Some of the highlights included whale penises, the silver casts of the Icelandic Handball Team (insert joke), and in the folklore section, my personal favorite: the penis of a merman and the penis of an elf. Uh huh... Also, there was no shortage of phallic art and decor. So much comic material in one little building! A side affect was that, inevitably, after visiting, we couldn't stop finding phalluses everywhere we went and in everything we saw. I was looking at a world map later, and I whispered to Greg, "Scandinavia looks like a penis!" (In my defense, it kind of does...Check it out sometime.)

Whale specimen.

Silver casts of the Icelandic Handball Team. (No one claims the one front-and-center.)


If I may, it is too good to pass up: "Match the member to his member (above) - or vice-versa."

Allegedly that of a merman...

 




...and that of an elf.




Sadly, I can't remember if this is a sculpture or an (alleged) specimen from the folklore area of the museum.



Look what's coming up in the garden!

Some people carve little boats. And others. . .

When we got to our farm stay lodging in Stong, there seemed to be an international cast of females running the show there. Because of the driving rain, we decided to stay close and eat at the guesthouse restaurant instead of venturing out again. (Many of the guesthouses along the way had smallish restaurants as well.) After a nap in our room, I was so out of it that things seemed even more surreal than usual. It didn't help that the young woman behind the desk who checked us into our room a couple of hours earlier was now transformed into one of the waitstaff who served our dinner. She never acknowledged us meeting before, and treated us as if we were entirely new to her. It was a little bizarre to me: "And SHA-ZAM! Now I'm your waitress!" Or maybe she was an identical twin?

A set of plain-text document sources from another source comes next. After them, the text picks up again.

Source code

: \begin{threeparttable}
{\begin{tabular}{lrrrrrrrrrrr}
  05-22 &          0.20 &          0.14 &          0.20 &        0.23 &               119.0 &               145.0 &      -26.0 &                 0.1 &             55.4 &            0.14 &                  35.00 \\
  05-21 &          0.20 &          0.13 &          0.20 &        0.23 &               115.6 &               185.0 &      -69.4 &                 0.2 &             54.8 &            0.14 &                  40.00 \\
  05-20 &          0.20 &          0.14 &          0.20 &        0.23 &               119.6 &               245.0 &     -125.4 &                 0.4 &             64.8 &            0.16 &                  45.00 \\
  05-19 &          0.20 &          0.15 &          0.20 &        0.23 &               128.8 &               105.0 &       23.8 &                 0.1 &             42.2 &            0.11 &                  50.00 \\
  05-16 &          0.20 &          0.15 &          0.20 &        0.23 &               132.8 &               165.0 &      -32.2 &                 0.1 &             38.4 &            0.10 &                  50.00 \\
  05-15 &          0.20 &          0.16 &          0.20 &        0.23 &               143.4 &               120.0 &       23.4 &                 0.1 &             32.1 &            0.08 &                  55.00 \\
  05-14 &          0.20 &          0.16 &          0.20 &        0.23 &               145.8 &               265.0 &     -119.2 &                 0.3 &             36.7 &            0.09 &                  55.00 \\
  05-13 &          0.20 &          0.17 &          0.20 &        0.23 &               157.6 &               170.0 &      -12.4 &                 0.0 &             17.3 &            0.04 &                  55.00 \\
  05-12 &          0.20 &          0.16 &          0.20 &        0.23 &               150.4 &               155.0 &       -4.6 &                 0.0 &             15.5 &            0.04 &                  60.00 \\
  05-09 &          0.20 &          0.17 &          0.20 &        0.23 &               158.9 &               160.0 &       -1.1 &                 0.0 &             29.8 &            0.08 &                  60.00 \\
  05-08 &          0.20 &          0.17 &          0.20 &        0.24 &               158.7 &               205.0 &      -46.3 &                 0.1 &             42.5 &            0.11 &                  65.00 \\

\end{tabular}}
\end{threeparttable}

 The farm lodging in Stong.

What is the meaning of this, outside of our room? It's not a native species. 

Our meal was nothing to write home about. It made me depressed, or maybe I was just a little bewildered from my nap and under the influence of the rainy weather: Cream of vegetable soup with pieces of (non-creamed) veggies in it, lamb and potatoes with a mushroom gravy (just "eh"), and cooked veggies (the same ones from the soup, not coincidentally, I'm sure. Ah, frugality). Dessert was chocolate-glazed chocolate ("eh" again - and I am usually generous with praise for anything with sugar) and whipped cream. I had a glass of wine (or two), and Greg had a dark beer. Overcompensating for our food by looking to the drink, I suppose.